Stored data entries
########

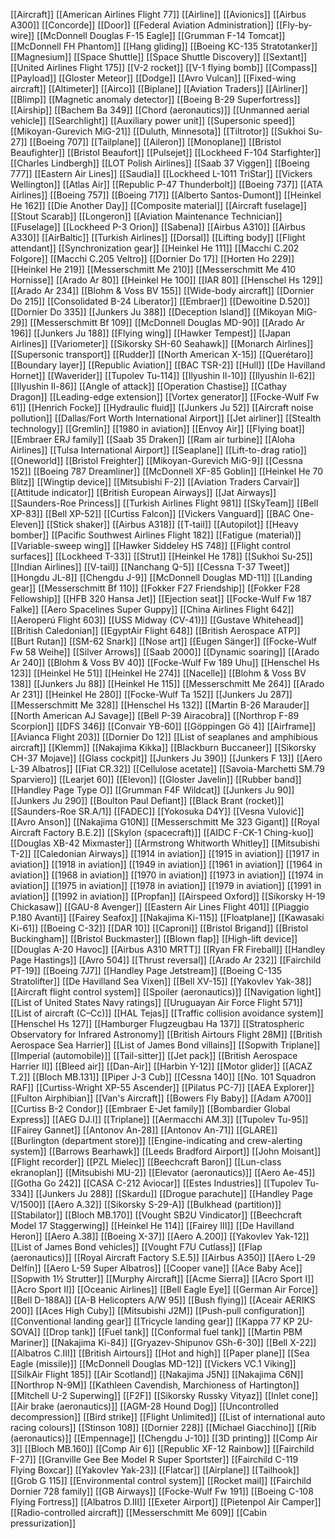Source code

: [[Aircraft]]
[[American Airlines Flight 77]]
[[Airline]]
[[Avionics]]
[[Airbus A300]]
[[Concorde]]
[[Door]]
[[Federal Aviation Administration]]
[[Fly-by-wire]]
[[McDonnell Douglas F-15 Eagle]]
[[Grumman F-14 Tomcat]]
[[McDonnell FH Phantom]]
[[Hang gliding]]
[[Boeing KC-135 Stratotanker]]
[[Magnesium]]
[[Space Shuttle]]
[[Space Shuttle Discovery]]
[[Sextant]]
[[United Airlines Flight 175]]
[[V-2 rocket]]
[[V-1 flying bomb]]
[[Compass]]
[[Payload]]
[[Gloster Meteor]]
[[Dodge]]
[[Avro Vulcan]]
[[Fixed-wing aircraft]]
[[Altimeter]]
[[Airco]]
[[Biplane]]
[[Aviation Traders]]
[[Airliner]]
[[Blimp]]
[[Magnetic anomaly detector]]
[[Boeing B-29 Superfortress]]
[[Airship]]
[[Bachem Ba 349]]
[[Chord (aeronautics)]]
[[Unmanned aerial vehicle]]
[[Searchlight]]
[[Auxiliary power unit]]
[[Supersonic speed]]
[[Mikoyan-Gurevich MiG-21]]
[[Duluth, Minnesota]]
[[Tiltrotor]]
[[Sukhoi Su-27]]
[[Boeing 707]]
[[Tailplane]]
[[Aileron]]
[[Monoplane]]
[[Bristol Beaufighter]]
[[Bristol Beaufort]]
[[Pulsejet]]
[[Lockheed F-104 Starfighter]]
[[Charles Lindbergh]]
[[LOT Polish Airlines]]
[[Saab 37 Viggen]]
[[Boeing 777]]
[[Eastern Air Lines]]
[[Saudia]]
[[Lockheed L-1011 TriStar]]
[[Vickers Wellington]]
[[Atlas Air]]
[[Republic P-47 Thunderbolt]]
[[Boeing 737]]
[[ATA Airlines]]
[[Boeing 757]]
[[Boeing 717]]
[[Alberto Santos-Dumont]]
[[Heinkel He 162]]
[[Die Another Day]]
[[Composite material]]
[[Aircraft fuselage]]
[[Stout Scarab]]
[[Longeron]]
[[Aviation Maintenance Technician]]
[[Fuselage]]
[[Lockheed P-3 Orion]]
[[Sabena]]
[[Airbus A310]]
[[Airbus A330]]
[[AirBaltic]]
[[Turkish Airlines]]
[[Dorsal]]
[[Lifting body]]
[[Flight attendant]]
[[Synchronization gear]]
[[Heinkel He 111]]
[[Macchi C.202 Folgore]]
[[Macchi C.205 Veltro]]
[[Dornier Do 17]]
[[Horten Ho 229]]
[[Heinkel He 219]]
[[Messerschmitt Me 210]]
[[Messerschmitt Me 410 Hornisse]]
[[Arado Ar 80]]
[[Heinkel He 100]]
[[IAR 80]]
[[Henschel Hs 129]]
[[Arado Ar 234]]
[[Blohm & Voss BV 155]]
[[Wide-body aircraft]]
[[Dornier Do 215]]
[[Consolidated B-24 Liberator]]
[[Embraer]]
[[Dewoitine D.520]]
[[Dornier Do 335]]
[[Junkers Ju 388]]
[[Deception Island]]
[[Mikoyan MiG-29]]
[[Messerschmitt Bf 109]]
[[McDonnell Douglas MD-90]]
[[Arado Ar 196]]
[[Junkers Ju 188]]
[[Flying wing]]
[[Hawker Tempest]]
[[Japan Airlines]]
[[Variometer]]
[[Sikorsky SH-60 Seahawk]]
[[Monarch Airlines]]
[[Supersonic transport]]
[[Rudder]]
[[North American X-15]]
[[Querétaro]]
[[Boundary layer]]
[[Republic Aviation]]
[[BAC TSR-2]]
[[Hull]]
[[De Havilland Hornet]]
[[Waverider]]
[[Tupolev Tu-114]]
[[Ilyushin Il-10]]
[[Ilyushin Il-62]]
[[Ilyushin Il-86]]
[[Angle of attack]]
[[Operation Chastise]]
[[Cathay Dragon]]
[[Leading-edge extension]]
[[Vortex generator]]
[[Focke-Wulf Fw 61]]
[[Henrich Focke]]
[[Hydraulic fluid]]
[[Junkers Ju 52]]
[[Aircraft noise pollution]]
[[Dallas/Fort Worth International Airport]]
[[Jet airliner]]
[[Stealth technology]]
[[Gremlin]]
[[1980 in aviation]]
[[Envoy Air]]
[[Flying boat]]
[[Embraer ERJ family]]
[[Saab 35 Draken]]
[[Ram air turbine]]
[[Aloha Airlines]]
[[Tulsa International Airport]]
[[Seaplane]]
[[Lift-to-drag ratio]]
[[Oneworld]]
[[Bristol Freighter]]
[[Mikoyan-Gurevich MiG-9]]
[[Cessna 152]]
[[Boeing 787 Dreamliner]]
[[McDonnell XF-85 Goblin]]
[[Heinkel He 70 Blitz]]
[[Wingtip device]]
[[Mitsubishi F-2]]
[[Aviation Traders Carvair]]
[[Attitude indicator]]
[[British European Airways]]
[[Jat Airways]]
[[Saunders-Roe Princess]]
[[Turkish Airlines Flight 981]]
[[SkyTeam]]
[[Bell XP-83]]
[[Bell XP-52]]
[[Curtiss Falcon]]
[[Vickers Vanguard]]
[[BAC One-Eleven]]
[[Stick shaker]]
[[Airbus A318]]
[[T-tail]]
[[Autopilot]]
[[Heavy bomber]]
[[Pacific Southwest Airlines Flight 182]]
[[Fatigue (material)]]
[[Variable-sweep wing]]
[[Hawker Siddeley HS 748]]
[[Flight control surfaces]]
[[Lockheed T-33]]
[[Strut]]
[[Heinkel He 178]]
[[Sukhoi Su-25]]
[[Indian Airlines]]
[[V-tail]]
[[Nanchang Q-5]]
[[Cessna T-37 Tweet]]
[[Hongdu JL-8]]
[[Chengdu J-9]]
[[McDonnell Douglas MD-11]]
[[Landing gear]]
[[Messerschmitt Bf 110]]
[[Fokker F27 Friendship]]
[[Fokker F28 Fellowship]]
[[HFB 320 Hansa Jet]]
[[Ejection seat]]
[[Focke-Wulf Fw 187 Falke]]
[[Aero Spacelines Super Guppy]]
[[China Airlines Flight 642]]
[[Aeroperú Flight 603]]
[[USS Midway (CV-41)]]
[[Gustave Whitehead]]
[[British Caledonian]]
[[EgyptAir Flight 648]]
[[British Aerospace ATP]]
[[Burt Rutan]]
[[SM-62 Snark]]
[[Nose art]]
[[Eugen Sänger]]
[[Focke-Wulf Fw 58 Weihe]]
[[Silver Arrows]]
[[Saab 2000]]
[[Dynamic soaring]]
[[Arado Ar 240]]
[[Blohm & Voss BV 40]]
[[Focke-Wulf Fw 189 Uhu]]
[[Henschel Hs 123]]
[[Heinkel He 51]]
[[Heinkel He 274]]
[[Nacelle]]
[[Blohm & Voss BV 138]]
[[Junkers Ju 88]]
[[Heinkel He 115]]
[[Messerschmitt Me 264]]
[[Arado Ar 231]]
[[Heinkel He 280]]
[[Focke-Wulf Ta 152]]
[[Junkers Ju 287]]
[[Messerschmitt Me 328]]
[[Henschel Hs 132]]
[[Martin B-26 Marauder]]
[[North American AJ Savage]]
[[Bell P-39 Airacobra]]
[[Northrop F-89 Scorpion]]
[[DFS 346]]
[[Convair YB-60]]
[[Göppingen Gö 4]]
[[Airframe]]
[[Avianca Flight 203]]
[[Dornier Do 12]]
[[List of seaplanes and amphibious aircraft]]
[[Klemm]]
[[Nakajima Kikka]]
[[Blackburn Buccaneer]]
[[Sikorsky CH-37 Mojave]]
[[Glass cockpit]]
[[Junkers Ju 390]]
[[Junkers F 13]]
[[Aero L-39 Albatros]]
[[Fiat CR.32]]
[[Cellulose acetate]]
[[Savoia-Marchetti SM.79 Sparviero]]
[[Learjet 60]]
[[Elevon]]
[[Gloster Javelin]]
[[Rubber band]]
[[Handley Page Type O]]
[[Grumman F4F Wildcat]]
[[Junkers Ju 90]]
[[Junkers Ju 290]]
[[Boulton Paul Defiant]]
[[Black Brant (rocket)]]
[[Saunders-Roe SR.A/1]]
[[FADEC]]
[[Yokosuka D4Y]]
[[Vesna Vulović]]
[[Avro Anson]]
[[Nakajima G10N]]
[[Messerschmitt Me 323 Gigant]]
[[Royal Aircraft Factory B.E.2]]
[[Skylon (spacecraft)]]
[[AIDC F-CK-1 Ching-kuo]]
[[Douglas XB-42 Mixmaster]]
[[Armstrong Whitworth Whitley]]
[[Mitsubishi T-2]]
[[Caledonian Airways]]
[[1914 in aviation]]
[[1915 in aviation]]
[[1917 in aviation]]
[[1918 in aviation]]
[[1949 in aviation]]
[[1961 in aviation]]
[[1964 in aviation]]
[[1968 in aviation]]
[[1970 in aviation]]
[[1973 in aviation]]
[[1974 in aviation]]
[[1975 in aviation]]
[[1978 in aviation]]
[[1979 in aviation]]
[[1991 in aviation]]
[[1992 in aviation]]
[[Propfan]]
[[Airspeed Oxford]]
[[Sikorsky H-19 Chickasaw]]
[[GAU-8 Avenger]]
[[Eastern Air Lines Flight 401]]
[[Piaggio P.180 Avanti]]
[[Fairey Seafox]]
[[Nakajima Ki-115]]
[[Floatplane]]
[[Kawasaki Ki-61]]
[[Boeing C-32]]
[[DAR 10]]
[[Caproni]]
[[Bristol Brigand]]
[[Bristol Buckingham]]
[[Bristol Buckmaster]]
[[Blown flap]]
[[High-lift device]]
[[Douglas A-20 Havoc]]
[[Airbus A310 MRTT]]
[[Ryan FR Fireball]]
[[Handley Page Hastings]]
[[Avro 504]]
[[Thrust reversal]]
[[Arado Ar 232]]
[[Fairchild PT-19]]
[[Boeing 7J7]]
[[Handley Page Jetstream]]
[[Boeing C-135 Stratolifter]]
[[De Havilland Sea Vixen]]
[[Bell XV-15]]
[[Yakovlev Yak-38]]
[[Aircraft flight control system]]
[[Spoiler (aeronautics)]]
[[Navigation light]]
[[List of United States Navy ratings]]
[[Uruguayan Air Force Flight 571]]
[[List of aircraft (C–Cc)]]
[[HAL Tejas]]
[[Traffic collision avoidance system]]
[[Henschel Hs 127]]
[[Hamburger Flugzeugbau Ha 137]]
[[Stratospheric Observatory for Infrared Astronomy]]
[[British Airtours Flight 28M]]
[[British Aerospace Sea Harrier]]
[[List of James Bond villains]]
[[Sopwith Triplane]]
[[Imperial (automobile)]]
[[Tail-sitter]]
[[Jet pack]]
[[British Aerospace Harrier II]]
[[Bleed air]]
[[Dan-Air]]
[[Harbin Y-12]]
[[Motor glider]]
[[ACAZ T.2]]
[[Bloch MB.131]]
[[Piper J-3 Cub]]
[[Cessna 140]]
[[No. 101 Squadron RAF]]
[[Curtiss-Wright XP-55 Ascender]]
[[Pilatus PC-7]]
[[AEA Explorer]]
[[Fulton Airphibian]]
[[Van's Aircraft]]
[[Bowers Fly Baby]]
[[Adam A700]]
[[Curtiss B-2 Condor]]
[[Embraer E-Jet family]]
[[Bombardier Global Express]]
[[AEG DJ.I]]
[[Triplane]]
[[Aermacchi AM.3]]
[[Tupolev Tu-95]]
[[Fairey Gannet]]
[[Antonov An-28]]
[[Antonov An-71]]
[[GLARE]]
[[Burlington (department store)]]
[[Engine-indicating and crew-alerting system]]
[[Barrows Bearhawk]]
[[Leeds Bradford Airport]]
[[John Moisant]]
[[Flight recorder]]
[[PZL Mielec]]
[[Beechcraft Baron]]
[[Lun-class ekranoplan]]
[[Mitsubishi MU-2]]
[[Elevator (aeronautics)]]
[[Aero Ae-45]]
[[Gotha Go 242]]
[[CASA C-212 Aviocar]]
[[Estes Industries]]
[[Tupolev Tu-334]]
[[Junkers Ju 288]]
[[Skardu]]
[[Drogue parachute]]
[[Handley Page V/1500]]
[[Aero A.32]]
[[Sikorsky S-29-A]]
[[Bulkhead (partition)]]
[[Stabilator]]
[[Bloch MB.170]]
[[Vought SB2U Vindicator]]
[[Beechcraft Model 17 Staggerwing]]
[[Heinkel He 114]]
[[Fairey III]]
[[De Havilland Heron]]
[[Aero A.38]]
[[Boeing X-37]]
[[Aero A.200]]
[[Yakovlev Yak-12]]
[[List of James Bond vehicles]]
[[Vought F7U Cutlass]]
[[Flap (aeronautics)]]
[[Royal Aircraft Factory S.E.5]]
[[Airbus A350]]
[[Aero L-29 Delfín]]
[[Aero L-59 Super Albatros]]
[[Cooper vane]]
[[Ace Baby Ace]]
[[Sopwith 1½ Strutter]]
[[Murphy Aircraft]]
[[Acme Sierra]]
[[Acro Sport I]]
[[Acro Sport II]]
[[Oceanic Airlines]]
[[Bell Eagle Eye]]
[[German Air Force]]
[[Bell D-188A]]
[[A-B Helicopters A/W 95]]
[[Bush flying]]
[[Aceair AERIKS 200]]
[[Aces High Cuby]]
[[Mitsubishi J2M]]
[[Push-pull configuration]]
[[Conventional landing gear]]
[[Tricycle landing gear]]
[[Kappa 77 KP 2U-SOVA]]
[[Drop tank]]
[[Fuel tank]]
[[Conformal fuel tank]]
[[Martin PBM Mariner]]
[[Nakajima Ki-84]]
[[Gryazev-Shipunov GSh-6-30]]
[[Bell X-22]]
[[Albatros C.III]]
[[British Airtours]]
[[Hot and high]]
[[Paper plane]]
[[Sea Eagle (missile)]]
[[McDonnell Douglas MD-12]]
[[Vickers VC.1 Viking]]
[[SilkAir Flight 185]]
[[Air Scotland]]
[[Nakajima J5N]]
[[Nakajima C6N]]
[[Northrop N-9M]]
[[Kathleen Cavendish, Marchioness of Hartington]]
[[Mitchell U-2 Superwing]]
[[F2F]]
[[Sikorsky Russky Vityaz]]
[[Inlet cone]]
[[Air brake (aeronautics)]]
[[AGM-28 Hound Dog]]
[[Uncontrolled decompression]]
[[Bird strike]]
[[Flight Unlimited]]
[[List of international auto racing colours]]
[[Stinson 108]]
[[Dornier 228]]
[[Michael Giacchino]]
[[Rib (aeronautics)]]
[[Empennage]]
[[Chengdu J-10]]
[[3D printing]]
[[Comp Air 3]]
[[Bloch MB.160]]
[[Comp Air 6]]
[[Republic XF-12 Rainbow]]
[[Fairchild F-27]]
[[Granville Gee Bee Model R Super Sportster]]
[[Fairchild C-119 Flying Boxcar]]
[[Yakovlev Yak-23]]
[[Flatcar]]
[[Airplane]]
[[Tailhook]]
[[Grob G 115]]
[[Environmental control system]]
[[Rocket mail]]
[[Fairchild Dornier 728 family]]
[[GB Airways]]
[[Focke-Wulf Fw 191]]
[[Boeing C-108 Flying Fortress]]
[[Albatros D.III]]
[[Exeter Airport]]
[[Pietenpol Air Camper]]
[[Radio-controlled aircraft]]
[[Messerschmitt Me 609]]
[[Cabin pressurization]]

########

◆ **WORK INSTRUCTION**: Across the entries, state how many lines contain "Vought", giving the number only.

◆ **TASK SOLUTION**: 2